Instructions for the task: The answer must consist of every line in the records below that contains the string "subsection".

Source material:

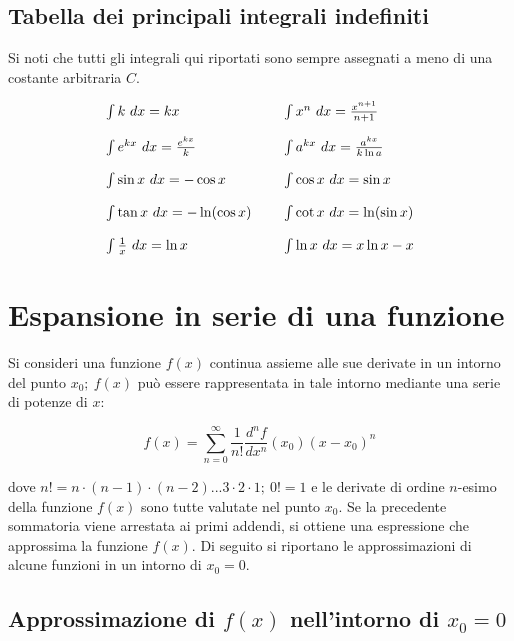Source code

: \subsection*{Tabella dei principali integrali indefiniti}

Si noti che tutti gli integrali qui riportati sono sempre assegnati a meno di una costante arbitraria $\displaystyle C$.

\begin{equation*}
	\begin{array}{ l l }
		\int k\ dx=kx & \int x^n \ dx=\frac{x^{n+1}}{n+1}\\
		[4mm]
		\int e^{kx} \ dx=\frac{e^{kx}}{k} & \int a^{kx} \ dx=\frac{a^{kx}}{k\ln a}\\
		[4mm]
		\int \sin x\ dx=-\cos x & \int \cos x\ dx=\sin x\\
		[4mm]
		\int \tan x\ dx=-\ln(\cos x) \ \ \ \  & \int \cot x\ dx=\ln(\sin x)\\
		[4mm]
		\int \frac{1}{x} \ dx=\ln x & \int \ln x\ dx=x\ln x-x
	\end{array}
\end{equation*}

\section{Espansione in serie di una funzione}

Si consideri una funzione $\displaystyle f( x)$ continua assieme alle sue derivate in un intorno del punto $\displaystyle x_0 ;\ f( x)$ può essere rappresentata in tale intorno mediante una serie di potenze di $\displaystyle x$:

\begin{equation*}
	f( x) =\sum^{\infty }_{n=0}\frac{1}{n!}\frac{d^n f}{dx^n}( x_0)( x-x_0)^n
\end{equation*}

dove $\displaystyle n!=n\cdot ( n-1) \cdot ( n-2) ...3\cdot 2\cdot 1;\ 0!=1$ e le derivate di ordine $\displaystyle n$-esimo della funzione $\displaystyle f( x)$ sono tutte valutate nel punto $\displaystyle x_0$. Se la precedente sommatoria viene arrestata ai primi addendi, si ottiene una espressione che approssima la funzione $\displaystyle f( x)$. Di seguito si riportano le approssimazioni di alcune funzioni in un intorno di $\displaystyle x_0 =0$.

\subsection*{Approssimazione di $\displaystyle f( x)$ nell'intorno di $\displaystyle x_0 =0$}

Expected answer:
: \subsection*{Tabella dei principali integrali indefiniti}
\subsection*{Approssimazione di $\displaystyle f( x)$ nell'intorno di $\displaystyle x_0 =0$}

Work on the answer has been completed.